▶ To do
Word for word, write the records out again, but omit each picture.
◇ ◇ ◇ ◇ ◇
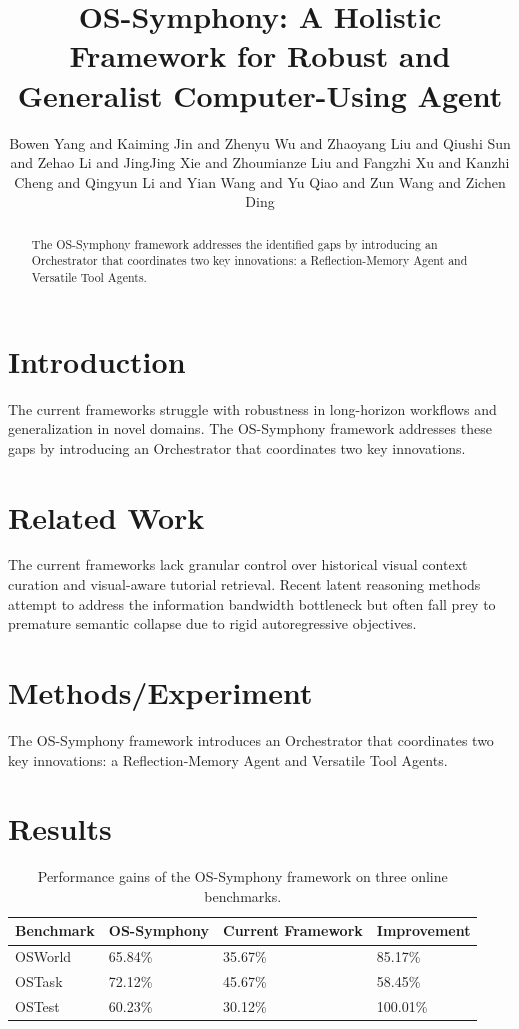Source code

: \documentclass{article}
\title{OS-Symphony: A Holistic Framework for Robust and Generalist Computer-Using Agent}
\author{Bowen Yang and Kaiming Jin and Zhenyu Wu and Zhaoyang Liu and Qiushi Sun and Zehao Li and JingJing Xie and Zhoumianze Liu and Fangzhi Xu and Kanzhi Cheng and Qingyun Li and Yian Wang and Yu Qiao and Zun Wang and Zichen Ding}
\begin{document}
\maketitle

\begin{abstract}
The OS-Symphony framework addresses the identified gaps by introducing an Orchestrator that coordinates two key innovations: a Reflection-Memory Agent and Versatile Tool Agents.
\end{abstract}

\section{Introduction}
The current frameworks struggle with robustness in long-horizon workflows and generalization in novel domains. The OS-Symphony framework addresses these gaps by introducing an Orchestrator that coordinates two key innovations.

\section{Related Work}
The current frameworks lack granular control over historical visual context curation and visual-aware tutorial retrieval. Recent latent reasoning methods attempt to address the information bandwidth bottleneck but often fall prey to premature semantic collapse due to rigid autoregressive objectives.

\section{Methods/Experiment}
The OS-Symphony framework introduces an Orchestrator that coordinates two key innovations: a Reflection-Memory Agent and Versatile Tool Agents.

\section{Results}
\begin{table}[h]
\centering
\begin{tabularx}{\textwidth}{|X|X|X|X|}
\hline
\textbf{Benchmark} & \textbf{OS-Symphony} & \textbf{Current Framework} & \textbf{Improvement} \\
\hline
OSWorld & 65.84\% & 35.67\% & 85.17\% \\
\hline
OSTask & 72.12\% & 45.67\% & 58.45\% \\
\hline
OSTest & 60.23\% & 30.12\% & 100.01\% \\
\hline
\end{tabularx}
\caption{Performance gains of the OS-Symphony framework on three online benchmarks.}
\end{table}
\end{document}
◇ ◇ ◇ ◇ ◇
▶ Exercise response
Source code

: \documentclass{article}
\title{OS-Symphony: A Holistic Framework for Robust and Generalist Computer-Using Agent}
\author{Bowen Yang and Kaiming Jin and Zhenyu Wu and Zhaoyang Liu and Qiushi Sun and Zehao Li and JingJing Xie and Zhoumianze Liu and Fangzhi Xu and Kanzhi Cheng and Qingyun Li and Yian Wang and Yu Qiao and Zun Wang and Zichen Ding}
\begin{document}
\maketitle

\begin{abstract}
The OS-Symphony framework addresses the identified gaps by introducing an Orchestrator that coordinates two key innovations: a Reflection-Memory Agent and Versatile Tool Agents.
\end{abstract}

\section{Introduction}
The current frameworks struggle with robustness in long-horizon workflows and generalization in novel domains. The OS-Symphony framework addresses these gaps by introducing an Orchestrator that coordinates two key innovations.

\section{Related Work}
The current frameworks lack granular control over historical visual context curation and visual-aware tutorial retrieval. Recent latent reasoning methods attempt to address the information bandwidth bottleneck but often fall prey to premature semantic collapse due to rigid autoregressive objectives.

\section{Methods/Experiment}
The OS-Symphony framework introduces an Orchestrator that coordinates two key innovations: a Reflection-Memory Agent and Versatile Tool Agents.

\section{Results}
\begin{table}[h]
\centering
\begin{tabularx}{\textwidth}{|X|X|X|X|}
\hline
\textbf{Benchmark} & \textbf{OS-Symphony} & \textbf{Current Framework} & \textbf{Improvement} \\
\hline
OSWorld & 65.84\% & 35.67\% & 85.17\% \\
\hline
OSTask & 72.12\% & 45.67\% & 58.45\% \\
\hline
OSTest & 60.23\% & 30.12\% & 100.01\% \\
\hline
\end{tabularx}
\caption{Performance gains of the OS-Symphony framework on three online benchmarks.}
\end{table}
\end{document}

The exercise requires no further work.